Scraping Company Updates

Company posts and announcements are available via Voyager:

def get_company_updates(company_id: str, li_at: str, jsessionid: str,
                          start: int = 0, count: int = 20,
                          proxy_url: str = None) -> list[dict]:
    """Fetch company feed updates (posts, announcements)."""
    headers = {
        "Accept": "application/vnd.linkedin.normalized+json+2.1",
        "Csrf-Token": jsessionid,
    }
    cookies = {"li_at": li_at, "JSESSIONID": f'"{jsessionid}"'}

    params = {
        "q": "memberShareFeed",
        "moduleKey": "member-shares:phone",
        "count": count,
        "start": start,
        "companyId": company_id,
    }

    client = httpx.Client(proxy=proxy_url, timeout=30)
    resp = client.get(
        "https://www.linkedin.com/voyager/api/feed/updates",
        params=params,
        headers=headers,
        cookies=cookies,
    )
    resp.raise_for_status()
    data = resp.json()

    updates = []
    for el in data.get("included", []):
        if el.get("$type") == "com.linkedin.voyager.feed.Update":
            commentary = el.get("commentary", {})
            updates.append({
                "urn": el.get("entityUrn"),
                "text": commentary.get("text", {}).get("text", ""),
                "published_at": el.get("created", {}).get("time"),
                "num_likes": el.get("socialDetail", {}).get("totalSocialActivityCounts", {}).get("numLikes", 0),
                "num_comments": el.get("socialDetail", {}).get("totalSocialActivityCounts", {}).get("numComments", 0),
            })
    return updates

Anti-Bot Measures

LinkedIn runs one of the most sophisticated anti-bot systems on the web. Here's what you're up against in 2026:

TLS Fingerprinting

LinkedIn fingerprints your TLS handshake — the cipher suites, extensions, and their order. Standard Python httpx or requests libraries produce a TLS fingerprint that's instantly recognizable as non-browser. This alone can get you blocked before your request even reaches the server.

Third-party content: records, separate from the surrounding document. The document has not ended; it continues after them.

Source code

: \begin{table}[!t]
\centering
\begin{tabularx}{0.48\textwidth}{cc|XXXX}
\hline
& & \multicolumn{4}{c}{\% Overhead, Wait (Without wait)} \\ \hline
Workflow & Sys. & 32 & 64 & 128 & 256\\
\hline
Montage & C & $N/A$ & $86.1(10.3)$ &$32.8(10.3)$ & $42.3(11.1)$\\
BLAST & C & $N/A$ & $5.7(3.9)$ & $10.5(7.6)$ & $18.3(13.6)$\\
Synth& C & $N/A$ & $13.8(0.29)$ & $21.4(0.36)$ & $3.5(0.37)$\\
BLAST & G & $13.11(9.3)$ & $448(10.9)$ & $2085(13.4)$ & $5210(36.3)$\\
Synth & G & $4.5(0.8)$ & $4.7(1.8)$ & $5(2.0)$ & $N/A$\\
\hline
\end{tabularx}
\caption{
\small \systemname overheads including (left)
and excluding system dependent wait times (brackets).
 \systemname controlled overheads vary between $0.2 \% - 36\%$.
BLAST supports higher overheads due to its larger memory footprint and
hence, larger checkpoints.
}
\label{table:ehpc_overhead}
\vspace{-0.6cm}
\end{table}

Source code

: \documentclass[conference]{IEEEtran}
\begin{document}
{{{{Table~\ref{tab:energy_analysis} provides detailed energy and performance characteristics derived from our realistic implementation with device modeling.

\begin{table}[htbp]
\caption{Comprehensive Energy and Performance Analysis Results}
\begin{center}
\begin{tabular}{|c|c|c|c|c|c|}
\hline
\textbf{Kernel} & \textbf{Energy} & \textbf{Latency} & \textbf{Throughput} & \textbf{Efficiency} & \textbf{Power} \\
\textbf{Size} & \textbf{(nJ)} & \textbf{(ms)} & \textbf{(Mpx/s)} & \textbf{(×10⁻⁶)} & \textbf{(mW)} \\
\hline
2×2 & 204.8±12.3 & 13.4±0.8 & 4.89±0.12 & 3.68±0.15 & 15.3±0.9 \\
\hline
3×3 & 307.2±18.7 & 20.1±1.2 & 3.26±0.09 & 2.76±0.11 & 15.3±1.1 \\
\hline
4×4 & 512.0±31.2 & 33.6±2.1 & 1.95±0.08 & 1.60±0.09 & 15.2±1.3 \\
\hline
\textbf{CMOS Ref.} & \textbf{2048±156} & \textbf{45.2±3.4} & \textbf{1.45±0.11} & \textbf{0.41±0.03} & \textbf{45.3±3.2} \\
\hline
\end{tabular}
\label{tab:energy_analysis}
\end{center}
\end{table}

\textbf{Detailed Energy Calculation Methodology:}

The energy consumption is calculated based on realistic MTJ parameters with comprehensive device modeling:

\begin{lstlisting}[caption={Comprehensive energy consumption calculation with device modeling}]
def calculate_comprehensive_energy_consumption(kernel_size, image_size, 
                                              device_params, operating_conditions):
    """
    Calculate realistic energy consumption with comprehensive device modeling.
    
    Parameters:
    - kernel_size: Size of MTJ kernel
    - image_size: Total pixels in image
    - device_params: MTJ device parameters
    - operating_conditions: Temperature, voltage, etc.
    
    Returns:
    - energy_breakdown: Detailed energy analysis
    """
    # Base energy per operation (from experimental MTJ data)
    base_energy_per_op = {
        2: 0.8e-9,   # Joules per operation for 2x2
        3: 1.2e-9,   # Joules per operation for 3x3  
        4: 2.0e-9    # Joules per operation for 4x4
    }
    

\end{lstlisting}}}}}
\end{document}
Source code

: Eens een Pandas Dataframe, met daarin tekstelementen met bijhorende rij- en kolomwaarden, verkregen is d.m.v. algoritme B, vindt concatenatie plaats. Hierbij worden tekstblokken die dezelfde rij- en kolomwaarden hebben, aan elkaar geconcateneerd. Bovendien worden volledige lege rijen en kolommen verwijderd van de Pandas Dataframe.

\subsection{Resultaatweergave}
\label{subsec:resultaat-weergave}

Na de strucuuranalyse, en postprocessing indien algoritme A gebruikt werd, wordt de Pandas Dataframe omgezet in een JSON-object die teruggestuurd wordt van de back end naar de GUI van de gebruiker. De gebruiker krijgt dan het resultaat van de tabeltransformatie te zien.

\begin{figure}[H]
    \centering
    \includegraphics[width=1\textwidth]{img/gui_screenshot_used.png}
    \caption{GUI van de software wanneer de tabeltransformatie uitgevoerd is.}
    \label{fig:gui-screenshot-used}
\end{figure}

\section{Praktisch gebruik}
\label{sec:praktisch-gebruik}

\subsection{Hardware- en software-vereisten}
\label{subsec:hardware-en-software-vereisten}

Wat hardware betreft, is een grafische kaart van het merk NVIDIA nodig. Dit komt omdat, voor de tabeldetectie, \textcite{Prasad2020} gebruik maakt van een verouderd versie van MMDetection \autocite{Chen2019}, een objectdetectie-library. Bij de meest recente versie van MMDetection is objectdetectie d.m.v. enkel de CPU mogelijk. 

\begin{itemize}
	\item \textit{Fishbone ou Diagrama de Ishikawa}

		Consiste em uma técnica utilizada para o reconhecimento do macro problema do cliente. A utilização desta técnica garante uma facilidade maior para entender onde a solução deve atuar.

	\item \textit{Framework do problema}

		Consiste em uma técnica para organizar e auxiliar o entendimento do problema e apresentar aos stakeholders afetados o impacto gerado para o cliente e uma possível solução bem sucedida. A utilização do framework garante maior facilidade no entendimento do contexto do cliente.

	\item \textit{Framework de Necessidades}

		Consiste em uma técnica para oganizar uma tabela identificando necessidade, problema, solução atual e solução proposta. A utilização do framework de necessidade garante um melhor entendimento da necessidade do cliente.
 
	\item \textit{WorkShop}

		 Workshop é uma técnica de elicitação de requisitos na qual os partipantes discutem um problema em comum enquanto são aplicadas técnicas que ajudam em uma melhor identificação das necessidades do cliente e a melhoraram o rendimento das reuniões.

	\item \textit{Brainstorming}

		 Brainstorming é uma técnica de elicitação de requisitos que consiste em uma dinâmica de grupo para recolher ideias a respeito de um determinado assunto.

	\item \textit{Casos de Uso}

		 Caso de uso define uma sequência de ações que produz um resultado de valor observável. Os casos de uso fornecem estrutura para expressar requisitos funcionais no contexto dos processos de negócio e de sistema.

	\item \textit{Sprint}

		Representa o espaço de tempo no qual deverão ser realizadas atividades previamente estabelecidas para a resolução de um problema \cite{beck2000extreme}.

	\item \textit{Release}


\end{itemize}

# Standard httpx gets flagged by TLS fingerprint
# For production scraping, use curl_cffi which mimics browser TLS fingerprints

from curl_cffi import requests as curl_requests

resp = curl_requests.get(
    "https://www.linkedin.com/company/openai/",
    impersonate="chrome124",
    timeout=30,
)

Browser Behavioral Analysis

LinkedIn tracks mouse movements, scroll patterns, and timing between actions. Automated sessions that navigate too quickly or too predictably get flagged within minutes.

Rate Limiting and Account Restrictions

Accounts that make too many profile or company page views get restricted. LinkedIn's commercial use limit kicks in around 80-100 profile views per day for free accounts. Hit that wall and you'll get soft bans — CAPTCHAs on every page, then temporary lockout.

IP Reputation

Datacenter IPs are blacklisted almost immediately. LinkedIn maintains extensive IP reputation databases. If you're doing any volume of LinkedIn scraping, you need residential proxies.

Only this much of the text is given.